>>>>>

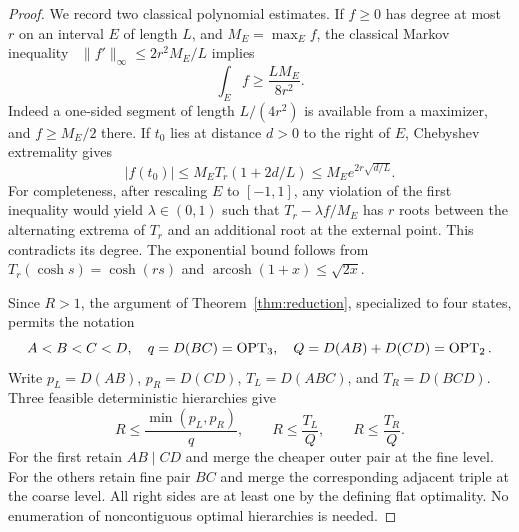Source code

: \begin{proof}
We record two classical polynomial estimates. If $f\ge0$ has degree at
most $r$ on an interval $E$ of length $L$, and $M_E=\max_Ef$, the classical Markov
inequality~\cite{shadrin} $\|f'\|_\infty\le2r^2M_E/L$ implies
\begin{equation}
 \int_E f\ge\frac{LM_E}{8r^2}.
 \label{eq:markov}
\end{equation}
Indeed a one-sided segment of length $L/(4r^2)$ is available from a
maximizer, and $f\ge M_E/2$ there. If $t_0$ lies at distance $d>0$ to
the right of $E$, Chebyshev extremality gives
\begin{equation}
 |f(t_0)|\le M_E T_r(1+2d/L)
 \le M_Ee^{2r\sqrt{d/L}}.
 \label{eq:cheb}
\end{equation}
For completeness, after rescaling $E$ to $[-1,1]$, any violation of the
first inequality would yield $\lambda\in(0,1)$ such that
$T_r-\lambda f/M_E$ has $r$ roots between the alternating extrema of
$T_r$ and an additional root at the external point. This contradicts
its degree. The exponential bound follows from
$T_r(\cosh s)=\cosh(rs)$ and
$\operatorname{arcosh}(1+x)\le\sqrt{2x}$.

Since $R>1$, the argument of Theorem~\ref{thm:reduction}, specialized to
four states, permits the notation
\[
 A<B<C<D,\quad q=D(BC)=\OPT_3,\quad
 Q=D(AB)+D(CD)=\OPT_2.
\]
Write $p_L=D(AB)$, $p_R=D(CD)$, $T_L=D(ABC)$, and $T_R=D(BCD)$.
Three feasible deterministic hierarchies give
\begin{equation}
 R\le\frac{\min(p_L,p_R)}q,\qquad
 R\le\frac{T_L}Q,\qquad R\le\frac{T_R}Q.
 \label{eq:candidates}
\end{equation}
For the first retain $AB\mid CD$ and merge the cheaper outer pair at
the fine level. For the others retain fine pair $BC$ and merge the
corresponding adjacent triple at the coarse level. All right sides
are at least one by the defining flat optimality. No enumeration of
noncontiguous optimal hierarchies is needed.


\end{proof}
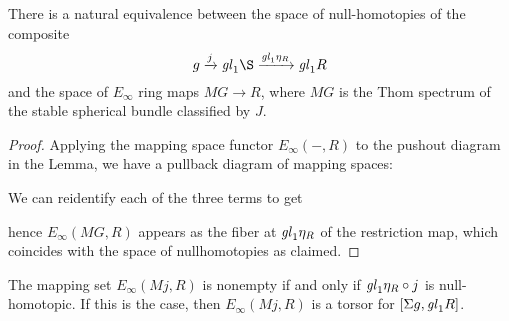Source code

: \begin{corollary}
There is a natural equivalence between the space of null-homotopies of the composite \[g \xrightarrow j \gl_1 \S \xrightarrow{\gl_1 \eta_R} \gl_1 R\] and the space of $E_\infty$ ring maps $MG \to R$, where $MG$ is the Thom spectrum of the stable spherical bundle classified by $J$.
\end{corollary}
\begin{proof}
Applying the mapping space functor $E_\infty(-, R)$ to the pushout diagram in the Lemma, we have a pullback diagram of mapping spaces:
\begin{center}
\end{center}
We can reidentify each of the three terms to get
\begin{center}
\end{center}
hence $E_\infty(MG, R)$ appears as the fiber at $\mathit{gl}_1 \eta_R$ of the restriction map, which coincides with the space of nullhomotopies as claimed.
\end{proof}

\begin{corollary}
The mapping set $E_\infty(Mj, R)$ is nonempty if and only if $\mathit{gl}_1 \eta_R \circ j$ is null-homotopic.  If this is the case, then $E_\infty(Mj, R)$ is a torsor for $[\Sigma g, \mathit{gl}_1 R]$.
\end{corollary}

<<<<<

• **ACTIVITY**
How many lines in the entries above hold the string "length"? Answer with the number and nothing more.

• **SOLUTION**
2